Aim of the task>
Give again, word for word, each line from the top of the listing through the line that holds "## The Project".

Data to use>

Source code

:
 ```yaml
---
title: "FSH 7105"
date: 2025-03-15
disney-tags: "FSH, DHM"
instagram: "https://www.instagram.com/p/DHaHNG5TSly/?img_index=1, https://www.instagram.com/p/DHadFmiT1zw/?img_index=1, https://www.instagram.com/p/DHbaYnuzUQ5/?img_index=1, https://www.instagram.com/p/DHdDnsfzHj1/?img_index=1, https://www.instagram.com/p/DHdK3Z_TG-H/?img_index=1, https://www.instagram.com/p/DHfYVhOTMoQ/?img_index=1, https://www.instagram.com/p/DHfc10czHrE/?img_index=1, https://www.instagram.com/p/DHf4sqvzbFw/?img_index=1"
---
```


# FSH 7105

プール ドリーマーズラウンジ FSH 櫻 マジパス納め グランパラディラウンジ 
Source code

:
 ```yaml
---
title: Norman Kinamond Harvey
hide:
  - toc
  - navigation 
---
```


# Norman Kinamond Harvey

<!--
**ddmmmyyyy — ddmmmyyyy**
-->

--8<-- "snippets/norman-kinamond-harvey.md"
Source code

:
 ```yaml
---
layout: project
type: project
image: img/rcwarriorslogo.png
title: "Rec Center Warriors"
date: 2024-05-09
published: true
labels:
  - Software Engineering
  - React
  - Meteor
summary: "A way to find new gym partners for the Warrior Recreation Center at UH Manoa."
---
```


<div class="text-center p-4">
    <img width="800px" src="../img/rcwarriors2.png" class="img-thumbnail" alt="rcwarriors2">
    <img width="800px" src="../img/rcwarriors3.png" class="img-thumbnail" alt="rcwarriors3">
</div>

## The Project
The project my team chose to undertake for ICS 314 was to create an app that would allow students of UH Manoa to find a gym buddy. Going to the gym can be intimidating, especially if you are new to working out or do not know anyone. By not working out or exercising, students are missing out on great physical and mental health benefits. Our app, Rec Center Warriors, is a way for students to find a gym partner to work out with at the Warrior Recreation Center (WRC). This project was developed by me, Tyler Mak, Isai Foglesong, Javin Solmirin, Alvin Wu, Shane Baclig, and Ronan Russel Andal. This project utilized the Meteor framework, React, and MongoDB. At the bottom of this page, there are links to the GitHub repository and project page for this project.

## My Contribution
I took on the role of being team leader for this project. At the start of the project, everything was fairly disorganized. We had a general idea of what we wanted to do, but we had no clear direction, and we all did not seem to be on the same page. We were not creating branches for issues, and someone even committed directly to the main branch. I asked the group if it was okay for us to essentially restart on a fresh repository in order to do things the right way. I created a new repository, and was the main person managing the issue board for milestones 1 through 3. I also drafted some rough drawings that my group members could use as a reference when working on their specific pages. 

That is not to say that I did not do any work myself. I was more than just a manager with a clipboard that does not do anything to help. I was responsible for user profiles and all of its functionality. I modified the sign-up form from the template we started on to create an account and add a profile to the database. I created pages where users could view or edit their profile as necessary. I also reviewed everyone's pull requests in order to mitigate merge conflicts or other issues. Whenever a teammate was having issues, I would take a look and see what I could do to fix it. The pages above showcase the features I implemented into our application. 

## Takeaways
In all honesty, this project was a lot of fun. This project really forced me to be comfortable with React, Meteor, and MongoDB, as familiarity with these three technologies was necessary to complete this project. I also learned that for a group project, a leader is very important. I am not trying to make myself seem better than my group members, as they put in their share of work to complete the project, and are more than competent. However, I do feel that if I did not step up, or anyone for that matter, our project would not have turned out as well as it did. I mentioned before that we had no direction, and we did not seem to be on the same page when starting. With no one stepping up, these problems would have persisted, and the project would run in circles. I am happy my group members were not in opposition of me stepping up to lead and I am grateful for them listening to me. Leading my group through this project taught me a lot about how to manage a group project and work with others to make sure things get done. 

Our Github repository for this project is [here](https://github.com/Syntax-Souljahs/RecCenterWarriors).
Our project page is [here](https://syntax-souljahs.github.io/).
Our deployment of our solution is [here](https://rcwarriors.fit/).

Solution>
Source code

:
 ```yaml
---
title: "FSH 7105"
date: 2025-03-15
disney-tags: "FSH, DHM"
instagram: "https://www.instagram.com/p/DHaHNG5TSly/?img_index=1, https://www.instagram.com/p/DHadFmiT1zw/?img_index=1, https://www.instagram.com/p/DHbaYnuzUQ5/?img_index=1, https://www.instagram.com/p/DHdDnsfzHj1/?img_index=1, https://www.instagram.com/p/DHdK3Z_TG-H/?img_index=1, https://www.instagram.com/p/DHfYVhOTMoQ/?img_index=1, https://www.instagram.com/p/DHfc10czHrE/?img_index=1, https://www.instagram.com/p/DHf4sqvzbFw/?img_index=1"
---
```


# FSH 7105

プール ドリーマーズラウンジ FSH 櫻 マジパス納め グランパラディラウンジ 
Source code

:
 ```yaml
---
title: Norman Kinamond Harvey
hide:
  - toc
  - navigation 
---
```


# Norman Kinamond Harvey

<!--
**ddmmmyyyy — ddmmmyyyy**
-->

--8<-- "snippets/norman-kinamond-harvey.md"
Source code

:
 ```yaml
---
layout: project
type: project
image: img/rcwarriorslogo.png
title: "Rec Center Warriors"
date: 2024-05-09
published: true
labels:
  - Software Engineering
  - React
  - Meteor
summary: "A way to find new gym partners for the Warrior Recreation Center at UH Manoa."
---
```


<div class="text-center p-4">
    <img width="800px" src="../img/rcwarriors2.png" class="img-thumbnail" alt="rcwarriors2">
    <img width="800px" src="../img/rcwarriors3.png" class="img-thumbnail" alt="rcwarriors3">
</div>

## The Project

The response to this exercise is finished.